Task statement: Check each line of the data for "server", and copy the ones that have it.

Given data:
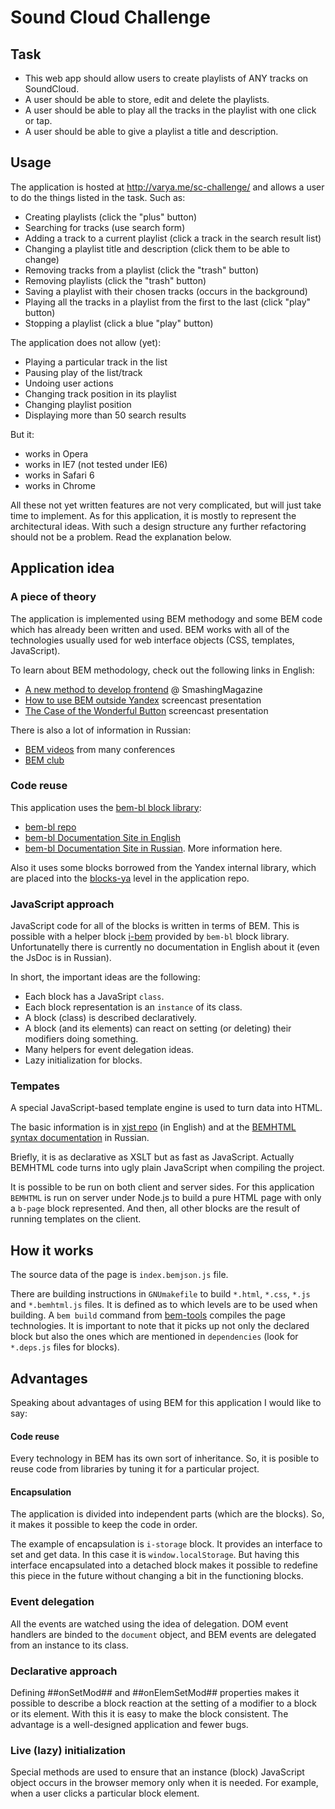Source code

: Sound Cloud Challenge
============

## Task
 * This web app should allow users to create playlists of ANY tracks on SoundCloud.
 * A user should be able to store, edit and delete the playlists.
 * A user should be able to play all the tracks in the playlist with one click or tap.
 * A user should be able to give a playlist a title and description.

## Usage
The application is hosted at http://varya.me/sc-challenge/ and allows a user to do the things listed in the task.
Such as:
 * Creating playlists (click the "plus" button)
 * Searching for tracks (use search form)
 * Adding a track to a current playlist (click a track in the search result list)
 * Changing a playlist title and description (click them to be able to change)
 * Removing tracks from a playlist (click the "trash" button)
 * Removing playlists (click the "trash" button)
 * Saving a playlist with their chosen tracks (occurs in the background)
 * Playing all the tracks in a playlist from the first to the last (click "play" button)
 * Stopping a playlist (click a blue "play" button)

The application does not allow (yet):
 * Playing a particular track in the list
 * Pausing play of the list/track
 * Undoing user actions
 * Changing track position in its playlist
 * Changing playlist position
 * Displaying more than 50 search results

But it:
  * works in Opera
  * works in IE7 (not tested under IE6)
  * works in Safari 6
  * works in Chrome 

All these not yet written features are not very complicated, but will just take time to implement.
As for this application, it is mostly to represent the architectural ideas. With such a design
structure any further refactoring should not be a problem.
Read the explanation below.

## Application idea
### A piece of theory
The application is implemented using BEM methodogy and some BEM code which has already been written and used.
BEM works with all of the technologies usually used for web interface objects (CSS, templates, JavaScript).

To learn about BEM methodology, check out the following links in English:
  * [A new method to develop frontend](http://coding.smashingmagazine.com/front-end-methodology-bem-file-system-representation/)
  @ SmashingMagazine
  * [How to use BEM outside Yandex](https://vimeo.com/38346573) screencast presentation
  * [The Case of the Wonderful Button](https://vimeo.com/44013317) screencast presentation

There is also a lot of information in Russian:
 * [BEM videos](https://vimeo.com/user7969200/videos) from many conferences
 * [BEM club](http://clubs.ya.ru/bem/)

### Code reuse
This application uses the [bem-bl block library](https://github.com/bem/bem-bl):
 * [bem-bl repo](https://github.com/bem/bem-bl)
 * [bem-bl Documentation Site in English](http://bem.github.com/bem-bl/index.en.html)
 * [bem-bl Documentation Site in Russian](http://bem.github.com/bem-bl/index.ru.html). More information here.

Also it uses some blocks borrowed from the Yandex internal library, which are placed into the [blocks-ya](https://github.com/toivonen/sc-challenge/tree/master/blocks-ya)
level in the application repo.

### JavaScript approach
JavaScript code for all of the blocks is written in terms of BEM. This is possible with
a helper block [i-bem](http://bem.github.com/bem-bl/sets/common-desktop/i-bem/i-bem.ru.html)
provided by ``bem-bl`` block library.
Unfortunatelly there is currently no documentation in English about it (even the JsDoc is in Russian).

In short, the important ideas are the following:
 * Each block has a JavaSript ``class``.
 * Each block representation is an ``instance`` of its class.
 * A block (class) is described declaratively.
 * A block (and its elements) can react on setting (or deleting) their modifiers doing something.
 * Many helpers for event delegation ideas.
 * Lazy initialization for blocks.

### Tempates
A special JavaScript-based template engine is used to turn data into HTML.

The basic information is in [xjst repo](https://github.com/veged/xjst) (in English) and at the
[BEMHTML syntax documentation](http://bem.github.com/bem-bl/pages/bemhtml-syntax/bemhtml-syntax.ru.html)
in Russian.

Briefly, it is as declarative as XSLT but as fast as JavaScript. Actually BEMHTML code turns into ugly plain JavaScript
when compiling the project.

It is possible to be run on both client and server sides. For this application ``BEMHTML`` is
run on server under Node.js to build a pure HTML page with only a ``b-page`` block
represented. And then, all other blocks are the result of running templates on the client.

## How it works
The source data of the page is ``index.bemjson.js`` file.

There are building instructions in
``GNUmakefile`` to build ``*.html``, ``*.css``, ``*.js`` and ``*.bemhtml.js`` files.
It is defined as to which levels are to be used when building. A ``bem build`` command from [bem-tools](https://github.com/bem/bem-tools)
compiles the page technologies. It is important to note that it picks up not only
the declared block but also the ones which are mentioned in ``dependencies`` (look for ``*.deps.js`` files for blocks).

## Advantages
Speaking about advantages of using BEM for this application I would like to say:

#### Code reuse
Every technology in BEM has its own sort of inheritance. So, it is posible to reuse code from libraries by tuning it
for a particular project.

#### Encapsulation
The application is divided into independent parts (which are the blocks). So, it makes it possible to keep the code in order.

The example of encapsulation is ``i-storage`` block. It provides an interface to set and get data. In this case it is
``window.localStorage``. But having this interface encapsulated into a
detached block makes it possible to redefine this piece in the future without changing a bit
in the functioning blocks.

### Event delegation
All the events are watched using the idea of delegation. DOM event handlers are binded to
the ``document`` object, and BEM events are delegated from an instance to its class.

### Declarative approach
Defining ##onSetMod## and ##onElemSetMod## properties makes it possible to describe a block reaction
at the setting of a modifier to a block or its element. With this it is easy to make the block consistent.
The advantage is a well-designed application and fewer bugs.

### Live (lazy) initialization
Special methods are used to ensure that an instance (block) JavaScript object occurs in
the browser memory only when it is needed. For example, when a user clicks a particular block element.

The completed task:
It is possible to be run on both client and server sides. For this application ``BEMHTML`` is
run on server under Node.js to build a pure HTML page with only a ``b-page`` block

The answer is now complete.